What went up is coming back down. Shares of ATM manufacturer Diebold Nixdorf (NYSE:DBD), which soared earlier this year on the back of a positive note from Wall Street stock shop D.A. Davidson, are plummeting today as an analyst's endorsement proved premature.
This morning, Diebold reported its fiscal first-quarter 2019 earnings -- or, rather, its Q1 2019 losses -- and the news was even worse than you think. Instead of the $0.35-per-share loss that Wall Street had forecast for the stock, Diebold reported that it lost $1.74 per share last quarter ($0.63 on a pro forma basis). Sales for the quarter -- $1 billion and change -- likewise fell short of estimates.
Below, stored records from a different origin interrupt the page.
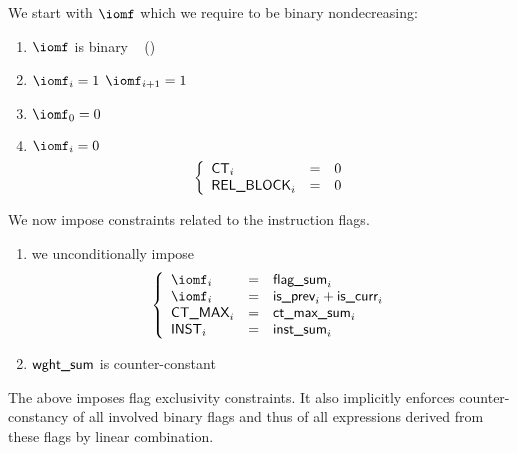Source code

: We start with $\iomf$ which we require to be binary nondecreasing:
\begin{enumerate}
	\item $\iomf$ is binary ~ (\trash)
	\item \If $\iomf _{i} = 1$ \Then $\iomf _{i + 1} = 1$
	\item $\iomf _{0} = 0$
	\item \If $\iomf _{i} = 0$ \Then
		\[
			\left\{ \begin{array}{lcl}
				\textsf{CT}       _{i} & = & 0 \\
				\textsf{REL\_BLOCK} _{i} & = & 0 \\
			\end{array} \right.
		\]
\end{enumerate}
We now impose constraints related to the instruction flags.
\begin{enumerate}[resume]
	\item we unconditionally impose
		\[
			\left\{ \begin{array}{lcl}
				\iomf        _{i} & = & \locFlagSum  _{i}                         \\
				\iomf        _{i} & = & \locIsPrevConf _{i} + \locIsCurrConf _{i} \\
				\maxCt       _{i} & = & \locMaxCtSum _{i}                         \\
				\instruction _{i} & = & \locInstSum  _{i}                         \\
			\end{array} \right.
		\]
	\item $\textsf{wght\_sum}$ is counter-constant
\end{enumerate}
\saNote{}
The above imposes flag exclusivity constraints.
It also implicitly enforces counter-constancy of all involved binary flags and thus of all expressions derived from these flags by linear combination.
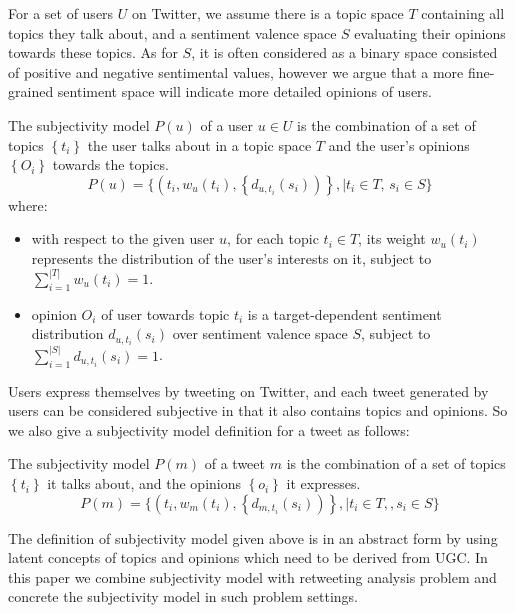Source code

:\documentclass[twocolumn]{svjour3}          %
\begin{document}
For a set of users $U$ on Twitter, we assume there is a topic space $T$ containing all topics they talk about, and a sentiment valence space $S$ evaluating their opinions towards these topics. As for $S$, it is often considered as a binary space consisted of positive and negative sentimental values, however we argue that a more fine-grained sentiment space will indicate more detailed opinions of users. 
\begin{definition}
The subjectivity model  $ P \left( u \right) $ of a user $u \in U $ is the combination of a set of topics $\left\lbrace  t_{i}  \right\rbrace $ the user talks about in a topic space $T$ and the user's opinions $\left\lbrace O_{i} \right\rbrace$ towards the topics. 
\begin{equation}
\label{usermodel}
P \left( u \right) = \lbrace \left( t_{i}, w_{u} \left( t_{i} \right), \left\lbrace d_{u,t_{i}} \left( s_{i} \right) \right) \right\rbrace,\vert  t_{i} \in T, \, s_{i} \in S \rbrace
\end{equation}
where:
\begin{itemize}
\item with respect to the given user $u$,  for each topic $t_{i} \in T$, its  weight $ w_{u} \left( t_{i} \right)$ represents the distribution of the user's interests on it, subject to $ \sum_{i=1}^{|T|}w_{u} \left( t_{i} \right)=1 $.
\item opinion $O_{i}$ of user towards topic $t_{i}$ is a target-dependent sentiment distribution  $d_{u,t_{i}} \left( s_{i} \right)$ over sentiment valence space $S$, subject to $ \sum_{i=1}^{|S|}d_{u,t_{i}} \left( s_{i} \right)=1$.
\end{itemize}
\end{definition}
Users express themselves by tweeting on Twitter, and each tweet generated by users can be considered subjective in that it also contains topics and opinions. So we also give a subjectivity model definition for a tweet as follows:
\begin{definition}  
The subjectivity model  $ P \left( m \right)  $ of a tweet $m$ is the combination of a set of topics $\left\lbrace t_{i}  \right\rbrace$ it talks about, and the opinions $\left\lbrace o_{i} \right\rbrace$ it expresses.
\begin{equation}
\label{tweetmodel}
P \left( m \right) = \lbrace \left( t_{i}, w_{m} \left( t_{i} \right), \left\lbrace d_{m,t_{i}} \left( s_{i} \right) \right) \right\rbrace,\vert  t_{i} \in T, , s_{i} \in S \rbrace
\end{equation}
\end{definition}
The definition of subjectivity model given above is in an abstract form by using latent concepts of topics and opinions which need to be derived from UGC. In this paper we combine subjectivity model with retweeting analysis problem and concrete the subjectivity model in such problem settings.  
\end{document}
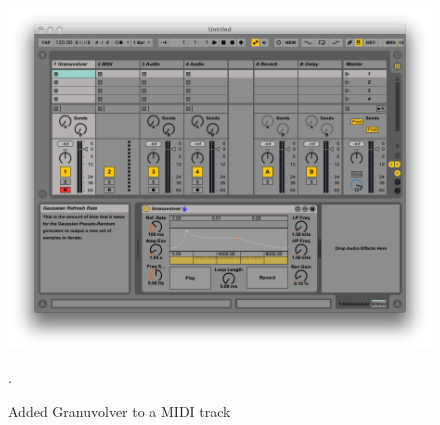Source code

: \documentclass{article}
\begin{document}
\begin{enumerate}
				\begin{figure}[h!]
				  \centering
			    \includegraphics[width=1\textwidth]{images/ableton}
				  \caption{Added Granuvolver to a MIDI track}
					\label{Ableton_MIDI_Granuvolver}.
				\end{figure}

				\end{enumerate}
\end{document}
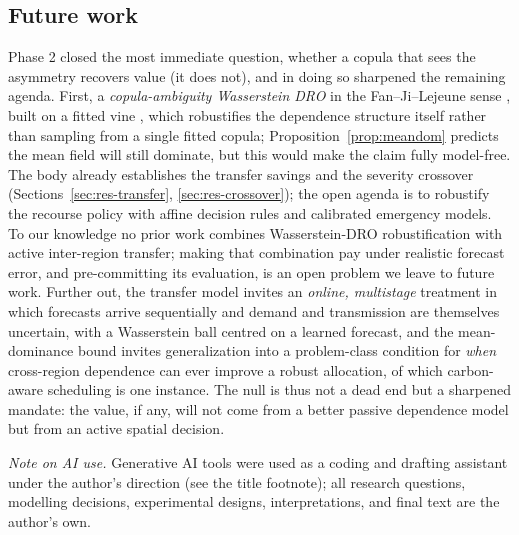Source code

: \documentclass[10pt,twocolumn]{article}
\begin{document}
\subsection{Future work}
Phase 2 closed the most immediate question, whether a copula that sees the
asymmetry recovers value (it does not), and in doing so sharpened the remaining
agenda. First, a \emph{copula-ambiguity Wasserstein DRO} in the Fan--Ji--Lejeune
sense \citep{fan2024}, built on a fitted vine \citep{aas2009,dissmann2013}, which
robustifies the dependence structure itself rather than sampling from a single
fitted copula; Proposition~\ref{prop:meandom} predicts the mean field will still
dominate, but this would make the claim fully model-free.
The body already establishes the transfer savings and the severity crossover
(Sections~\ref{sec:res-transfer}, \ref{sec:res-crossover}); the open agenda is to
robustify the recourse policy with affine decision rules and calibrated emergency
models. To our knowledge no prior work combines Wasserstein-DRO robustification with
active inter-region transfer; making that combination pay under realistic forecast
error, and pre-committing its evaluation, is an open problem we leave to future
work. Further
out, the transfer model invites an \emph{online, multistage} treatment in which
forecasts arrive sequentially and demand and transmission are themselves uncertain,
with a Wasserstein ball centred on a learned forecast, and the mean-dominance bound
invites generalization into a problem-class condition for \emph{when} cross-region
dependence can ever improve a robust allocation, of which carbon-aware scheduling is
one instance. The null is thus not a dead end but a sharpened mandate: the value, if
any, will not come from a better passive dependence model but from an active spatial
decision.

\medskip\noindent\emph{Note on AI use.} Generative AI tools were used as a coding and
drafting assistant under the author's direction (see the title footnote); all research
questions, modelling decisions, experimental designs, interpretations, and final text
are the author's own.
\end{document}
Diebold's $1 billion in Q1 revenue declined 3% year over year, while its net losses more than doubled to $132 million on a GAAP basis.
On the plus side (yes, there was a plus side), cash burn at the North Canton, Ohio-based company was cut in half, to just $72 million in negative free cash flow this Q1 -- as opposed to the $162 million in cash it burned one year ago.
Despite the worst-than-expected GAAP results, Diebold also held fast to its previously issued guidance. The company continues to believe that full-year revenue will run from $4.4 billion to $4.5 billion, with positive "adjusted EBITDA" (not the same as GAAP profits) of between $380 million and $420 million. Diebold will also continue to make progress on stamping out its cash fire. Indeed, by year end, Diebold projects breakeven free cash flow, with capital expenditures of $80 million fully paid for by $80 million in cash from operations.
Long story short, Diebold's news wasn't great -- but I suspect it was a whole lot better than investors are giving Diebold credit for today.